Bereit offenbar auch, dafür letzte Berührungsängste fallen zu lassen. An seiner Seite präsentiert Xi an diesem Morgen Russlands Präsidenten Wladimir Putin und Nordkoreas «Obersten Führer» Kim Jong-un.

Dass er trotz Annäherung an die zwei geschmähten Staatsoberhäupter und trotz Konfrontationskurs mit den USA heute alles andere als isoliert dasteht, soll Xis übrige hochkarätige Gästeliste bezeugen. Aus Europa erweisen ihm etwa Aljaksandr Lukaschenka aus Belarus, Aleksandar Vučić aus Serbien und Robert Fico aus der Slowakei die Ehre. Hinzu kommen Regierungsgesandte aus aller Welt von Algerien über Ungarn bis Kuba sowie einstige Amtsträger aus Griechenland, Italien und mit Altbundesrat Ueli Maurer auch ein Selbstläufer aus der Schweiz.

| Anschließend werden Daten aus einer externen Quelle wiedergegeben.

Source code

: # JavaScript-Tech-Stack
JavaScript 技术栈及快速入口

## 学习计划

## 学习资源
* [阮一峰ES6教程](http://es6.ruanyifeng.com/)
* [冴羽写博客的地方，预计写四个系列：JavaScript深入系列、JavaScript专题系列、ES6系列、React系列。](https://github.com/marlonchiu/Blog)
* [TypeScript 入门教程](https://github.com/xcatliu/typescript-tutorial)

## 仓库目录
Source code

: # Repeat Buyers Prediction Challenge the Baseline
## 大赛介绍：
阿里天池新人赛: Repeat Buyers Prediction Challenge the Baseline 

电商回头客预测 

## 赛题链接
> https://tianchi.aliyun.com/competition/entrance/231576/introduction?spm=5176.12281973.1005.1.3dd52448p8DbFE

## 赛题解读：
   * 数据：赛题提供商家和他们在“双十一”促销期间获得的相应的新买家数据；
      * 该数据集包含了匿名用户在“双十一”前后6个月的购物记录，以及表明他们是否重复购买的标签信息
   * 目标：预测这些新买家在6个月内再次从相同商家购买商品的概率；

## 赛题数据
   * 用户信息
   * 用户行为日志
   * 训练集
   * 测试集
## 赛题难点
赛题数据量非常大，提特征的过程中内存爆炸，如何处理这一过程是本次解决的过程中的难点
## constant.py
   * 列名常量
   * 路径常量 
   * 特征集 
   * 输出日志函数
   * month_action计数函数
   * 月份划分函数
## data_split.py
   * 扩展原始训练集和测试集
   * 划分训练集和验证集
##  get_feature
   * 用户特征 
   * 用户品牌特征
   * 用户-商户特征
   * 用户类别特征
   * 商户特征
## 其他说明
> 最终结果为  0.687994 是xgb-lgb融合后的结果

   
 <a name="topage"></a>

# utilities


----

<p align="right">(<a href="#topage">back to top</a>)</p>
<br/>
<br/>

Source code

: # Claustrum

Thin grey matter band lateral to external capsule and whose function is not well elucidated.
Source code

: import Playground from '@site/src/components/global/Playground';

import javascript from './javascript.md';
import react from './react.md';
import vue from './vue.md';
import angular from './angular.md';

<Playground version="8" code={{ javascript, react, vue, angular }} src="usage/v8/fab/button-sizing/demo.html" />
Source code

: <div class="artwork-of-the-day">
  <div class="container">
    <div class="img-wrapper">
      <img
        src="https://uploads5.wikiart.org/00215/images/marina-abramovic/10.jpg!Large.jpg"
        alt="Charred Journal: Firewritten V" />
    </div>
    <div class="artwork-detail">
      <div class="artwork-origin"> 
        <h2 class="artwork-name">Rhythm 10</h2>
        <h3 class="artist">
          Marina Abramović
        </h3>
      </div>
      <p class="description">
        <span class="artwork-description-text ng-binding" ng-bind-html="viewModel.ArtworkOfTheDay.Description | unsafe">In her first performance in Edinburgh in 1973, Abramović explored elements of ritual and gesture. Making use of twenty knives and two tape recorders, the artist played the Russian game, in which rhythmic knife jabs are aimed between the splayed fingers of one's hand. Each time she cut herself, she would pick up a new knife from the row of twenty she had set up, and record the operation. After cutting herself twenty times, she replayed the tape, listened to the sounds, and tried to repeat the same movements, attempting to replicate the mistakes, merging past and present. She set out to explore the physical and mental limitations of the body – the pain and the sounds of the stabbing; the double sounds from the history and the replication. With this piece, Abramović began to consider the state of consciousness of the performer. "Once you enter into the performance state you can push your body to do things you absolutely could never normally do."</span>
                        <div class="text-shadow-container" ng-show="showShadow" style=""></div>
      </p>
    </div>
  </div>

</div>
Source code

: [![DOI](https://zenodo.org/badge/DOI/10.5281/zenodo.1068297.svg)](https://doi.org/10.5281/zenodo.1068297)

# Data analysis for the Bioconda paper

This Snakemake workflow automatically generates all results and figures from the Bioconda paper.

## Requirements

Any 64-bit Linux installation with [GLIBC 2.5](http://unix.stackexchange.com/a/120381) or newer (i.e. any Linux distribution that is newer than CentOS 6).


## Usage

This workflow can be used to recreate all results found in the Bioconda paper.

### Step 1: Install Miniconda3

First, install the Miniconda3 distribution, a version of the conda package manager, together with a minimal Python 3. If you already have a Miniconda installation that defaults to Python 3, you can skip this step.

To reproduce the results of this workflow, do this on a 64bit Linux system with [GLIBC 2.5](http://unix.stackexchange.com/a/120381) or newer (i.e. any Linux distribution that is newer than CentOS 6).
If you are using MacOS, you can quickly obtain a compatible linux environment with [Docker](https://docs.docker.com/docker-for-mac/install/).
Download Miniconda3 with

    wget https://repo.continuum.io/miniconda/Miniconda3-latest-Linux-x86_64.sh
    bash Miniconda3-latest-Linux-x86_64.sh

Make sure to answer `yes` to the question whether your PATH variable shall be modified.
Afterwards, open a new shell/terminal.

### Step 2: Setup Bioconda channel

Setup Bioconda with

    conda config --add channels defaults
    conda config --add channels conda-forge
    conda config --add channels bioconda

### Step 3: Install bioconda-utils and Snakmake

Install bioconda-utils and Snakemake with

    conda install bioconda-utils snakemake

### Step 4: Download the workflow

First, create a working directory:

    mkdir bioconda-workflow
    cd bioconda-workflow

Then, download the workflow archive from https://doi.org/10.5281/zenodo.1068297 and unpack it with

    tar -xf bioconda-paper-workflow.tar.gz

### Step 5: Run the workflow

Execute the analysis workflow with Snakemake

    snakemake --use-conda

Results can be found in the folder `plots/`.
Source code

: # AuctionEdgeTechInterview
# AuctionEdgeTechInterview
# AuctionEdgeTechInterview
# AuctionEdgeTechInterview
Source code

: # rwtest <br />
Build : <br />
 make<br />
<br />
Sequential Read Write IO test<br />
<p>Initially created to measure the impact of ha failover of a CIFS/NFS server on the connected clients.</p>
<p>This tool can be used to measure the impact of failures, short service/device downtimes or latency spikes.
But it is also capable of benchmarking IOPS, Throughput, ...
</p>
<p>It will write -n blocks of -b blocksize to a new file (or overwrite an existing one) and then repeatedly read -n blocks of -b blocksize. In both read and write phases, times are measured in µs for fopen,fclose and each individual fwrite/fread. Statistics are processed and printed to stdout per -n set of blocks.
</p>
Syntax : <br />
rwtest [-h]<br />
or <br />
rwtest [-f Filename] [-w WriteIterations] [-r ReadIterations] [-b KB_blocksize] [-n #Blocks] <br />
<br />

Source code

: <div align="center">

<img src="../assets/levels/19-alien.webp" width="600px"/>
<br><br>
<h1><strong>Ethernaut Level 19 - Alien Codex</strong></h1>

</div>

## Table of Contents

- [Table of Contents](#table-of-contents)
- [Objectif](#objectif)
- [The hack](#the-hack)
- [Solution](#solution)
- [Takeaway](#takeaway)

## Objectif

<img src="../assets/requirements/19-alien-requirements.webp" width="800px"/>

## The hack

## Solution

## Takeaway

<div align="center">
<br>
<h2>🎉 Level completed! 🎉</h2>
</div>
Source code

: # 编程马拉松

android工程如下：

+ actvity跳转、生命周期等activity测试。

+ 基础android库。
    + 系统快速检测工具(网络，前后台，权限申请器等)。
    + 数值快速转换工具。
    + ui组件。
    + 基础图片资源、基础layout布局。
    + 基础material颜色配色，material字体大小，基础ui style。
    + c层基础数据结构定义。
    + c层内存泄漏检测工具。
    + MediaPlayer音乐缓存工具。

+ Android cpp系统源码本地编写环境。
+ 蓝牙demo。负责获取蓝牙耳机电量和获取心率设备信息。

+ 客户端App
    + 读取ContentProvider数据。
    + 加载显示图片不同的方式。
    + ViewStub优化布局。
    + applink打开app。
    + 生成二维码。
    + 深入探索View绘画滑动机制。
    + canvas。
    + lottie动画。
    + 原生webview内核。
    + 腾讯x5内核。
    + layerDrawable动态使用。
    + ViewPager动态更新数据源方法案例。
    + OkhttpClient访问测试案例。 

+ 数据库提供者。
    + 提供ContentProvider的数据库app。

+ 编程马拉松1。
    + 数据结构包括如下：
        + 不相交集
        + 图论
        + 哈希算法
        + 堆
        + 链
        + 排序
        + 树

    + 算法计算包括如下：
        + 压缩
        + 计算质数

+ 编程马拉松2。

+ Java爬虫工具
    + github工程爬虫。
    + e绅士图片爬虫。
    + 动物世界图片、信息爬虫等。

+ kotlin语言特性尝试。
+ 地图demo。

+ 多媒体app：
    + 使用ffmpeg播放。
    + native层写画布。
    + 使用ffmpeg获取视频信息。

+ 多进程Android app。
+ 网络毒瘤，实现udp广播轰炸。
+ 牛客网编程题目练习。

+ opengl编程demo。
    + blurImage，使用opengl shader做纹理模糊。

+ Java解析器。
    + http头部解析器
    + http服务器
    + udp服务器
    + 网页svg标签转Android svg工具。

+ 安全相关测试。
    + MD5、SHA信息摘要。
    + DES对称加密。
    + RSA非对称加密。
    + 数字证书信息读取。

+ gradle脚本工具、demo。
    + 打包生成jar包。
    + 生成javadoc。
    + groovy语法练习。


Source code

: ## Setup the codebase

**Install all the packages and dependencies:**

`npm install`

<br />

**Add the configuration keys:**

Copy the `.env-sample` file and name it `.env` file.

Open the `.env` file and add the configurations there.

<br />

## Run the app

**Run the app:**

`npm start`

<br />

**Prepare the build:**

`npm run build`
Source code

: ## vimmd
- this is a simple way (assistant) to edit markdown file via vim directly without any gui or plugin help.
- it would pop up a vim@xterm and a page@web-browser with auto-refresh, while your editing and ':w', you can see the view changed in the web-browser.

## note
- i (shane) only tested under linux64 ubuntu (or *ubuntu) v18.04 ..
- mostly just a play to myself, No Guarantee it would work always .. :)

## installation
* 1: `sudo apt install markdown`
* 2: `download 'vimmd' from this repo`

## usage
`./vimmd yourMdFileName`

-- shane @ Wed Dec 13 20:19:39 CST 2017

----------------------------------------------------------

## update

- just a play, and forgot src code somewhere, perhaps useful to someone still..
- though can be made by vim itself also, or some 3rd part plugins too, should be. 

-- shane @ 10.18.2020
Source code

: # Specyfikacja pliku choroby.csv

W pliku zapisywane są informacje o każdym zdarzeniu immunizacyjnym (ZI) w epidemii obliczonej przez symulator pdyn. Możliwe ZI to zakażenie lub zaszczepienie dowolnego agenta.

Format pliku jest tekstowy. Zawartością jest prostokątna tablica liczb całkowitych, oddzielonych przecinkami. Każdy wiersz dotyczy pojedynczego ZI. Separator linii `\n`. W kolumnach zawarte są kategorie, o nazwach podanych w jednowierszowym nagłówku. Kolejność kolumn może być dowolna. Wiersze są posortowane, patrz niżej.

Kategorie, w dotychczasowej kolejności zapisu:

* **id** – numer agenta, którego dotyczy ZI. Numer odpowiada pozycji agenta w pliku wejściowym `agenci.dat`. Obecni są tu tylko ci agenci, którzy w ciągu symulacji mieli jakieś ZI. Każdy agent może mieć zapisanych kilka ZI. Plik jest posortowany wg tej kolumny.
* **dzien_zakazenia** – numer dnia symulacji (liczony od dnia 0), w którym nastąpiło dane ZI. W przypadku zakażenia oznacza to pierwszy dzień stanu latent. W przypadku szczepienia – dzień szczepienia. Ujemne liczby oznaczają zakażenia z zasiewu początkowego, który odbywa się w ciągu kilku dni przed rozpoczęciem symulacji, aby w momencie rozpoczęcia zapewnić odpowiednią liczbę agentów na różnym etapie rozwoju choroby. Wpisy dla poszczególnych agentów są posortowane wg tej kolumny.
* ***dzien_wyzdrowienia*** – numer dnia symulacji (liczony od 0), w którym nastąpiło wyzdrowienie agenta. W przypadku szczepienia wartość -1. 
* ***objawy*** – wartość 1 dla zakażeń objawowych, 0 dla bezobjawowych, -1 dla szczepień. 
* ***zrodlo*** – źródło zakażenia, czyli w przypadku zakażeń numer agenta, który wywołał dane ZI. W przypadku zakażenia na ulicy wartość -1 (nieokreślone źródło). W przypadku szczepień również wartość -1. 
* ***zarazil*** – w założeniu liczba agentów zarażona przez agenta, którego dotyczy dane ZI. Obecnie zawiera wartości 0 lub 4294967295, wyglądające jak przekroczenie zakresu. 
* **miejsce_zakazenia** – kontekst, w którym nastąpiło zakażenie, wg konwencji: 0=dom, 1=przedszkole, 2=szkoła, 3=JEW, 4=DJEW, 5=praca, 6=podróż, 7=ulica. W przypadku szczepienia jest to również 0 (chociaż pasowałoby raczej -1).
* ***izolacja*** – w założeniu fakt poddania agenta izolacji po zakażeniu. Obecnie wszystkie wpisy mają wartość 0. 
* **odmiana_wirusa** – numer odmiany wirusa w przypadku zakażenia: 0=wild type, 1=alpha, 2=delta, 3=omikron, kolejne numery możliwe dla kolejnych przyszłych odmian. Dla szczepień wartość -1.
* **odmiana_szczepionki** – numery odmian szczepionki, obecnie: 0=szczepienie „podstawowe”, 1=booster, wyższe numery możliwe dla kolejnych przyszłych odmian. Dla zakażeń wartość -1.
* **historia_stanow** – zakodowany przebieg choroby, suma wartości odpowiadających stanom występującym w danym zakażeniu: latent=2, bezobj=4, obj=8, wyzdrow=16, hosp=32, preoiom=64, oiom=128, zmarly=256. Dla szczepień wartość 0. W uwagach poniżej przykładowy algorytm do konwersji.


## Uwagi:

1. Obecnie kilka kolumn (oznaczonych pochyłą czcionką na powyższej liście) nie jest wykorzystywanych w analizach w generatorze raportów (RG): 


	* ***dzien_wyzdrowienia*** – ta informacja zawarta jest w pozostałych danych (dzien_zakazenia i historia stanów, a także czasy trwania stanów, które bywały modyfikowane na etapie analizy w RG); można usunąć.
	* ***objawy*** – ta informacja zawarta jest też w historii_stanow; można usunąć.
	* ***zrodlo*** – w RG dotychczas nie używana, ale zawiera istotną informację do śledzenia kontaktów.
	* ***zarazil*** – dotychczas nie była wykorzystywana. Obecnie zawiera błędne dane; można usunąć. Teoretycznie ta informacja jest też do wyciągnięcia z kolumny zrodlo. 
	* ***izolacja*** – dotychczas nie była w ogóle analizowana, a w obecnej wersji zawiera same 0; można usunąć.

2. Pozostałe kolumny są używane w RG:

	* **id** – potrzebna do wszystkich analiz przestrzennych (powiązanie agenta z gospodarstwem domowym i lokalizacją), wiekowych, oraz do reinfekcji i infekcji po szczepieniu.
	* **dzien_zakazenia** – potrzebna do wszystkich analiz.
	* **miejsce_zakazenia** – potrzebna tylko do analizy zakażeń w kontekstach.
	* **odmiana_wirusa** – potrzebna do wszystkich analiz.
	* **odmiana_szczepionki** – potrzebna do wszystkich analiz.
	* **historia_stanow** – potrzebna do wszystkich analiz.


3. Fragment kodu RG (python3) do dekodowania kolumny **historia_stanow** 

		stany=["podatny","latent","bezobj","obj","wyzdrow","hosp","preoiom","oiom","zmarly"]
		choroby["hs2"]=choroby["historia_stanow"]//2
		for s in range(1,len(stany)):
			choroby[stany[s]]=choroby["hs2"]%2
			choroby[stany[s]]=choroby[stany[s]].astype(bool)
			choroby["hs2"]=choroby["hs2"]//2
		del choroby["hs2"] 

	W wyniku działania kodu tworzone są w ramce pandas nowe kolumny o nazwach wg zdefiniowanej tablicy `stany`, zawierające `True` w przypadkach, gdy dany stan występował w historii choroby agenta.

Während die Raketen- und Truppeninszenierung am Mittwoch für den symbolischen Teil sorgt, fanden die geopolitischen Weichenstellungen freilich schon am Wochenende davor statt: rund hundert Kilometer von Peking entfernt, wo in der Küstenstadt Tianjin die Schanghaier Organisation für Zusammenarbeit (SCO) zum Gipfeltreffen lud. Ihr gehören zehn Mitgliedstaaten (von Pakistan über den Iran und Russland bis Belarus) und vierzehn «Dialogpartner» (von Kambodscha über Saudi-Arabien bis Ägypten) an.

Kaum mehr Distanz

In Tianjin trat vielerlei Bemerkenswertes zutage, insbesondere was die konflikt- und konkurrenzgeprägte Beziehung zwischen China, Indien und Russland betrifft. Erstmals seit sieben Jahren besuchte der indische Premierminister Narendra Modi China: Zwischen den beiden Ländern schwelt ein Grenzkonflikt in Kaschmir, in dem es wiederholt zu tödlichen Eskalationen kam. Und Pakistan, zu dem Indien eine innige Feindschaft pflegt, ist ein wichtiger strategischer Partner Chinas. Trotzdem scheint die Eiszeit zwischen den beiden Ländern gerade ein abruptes Ende zu nehmen.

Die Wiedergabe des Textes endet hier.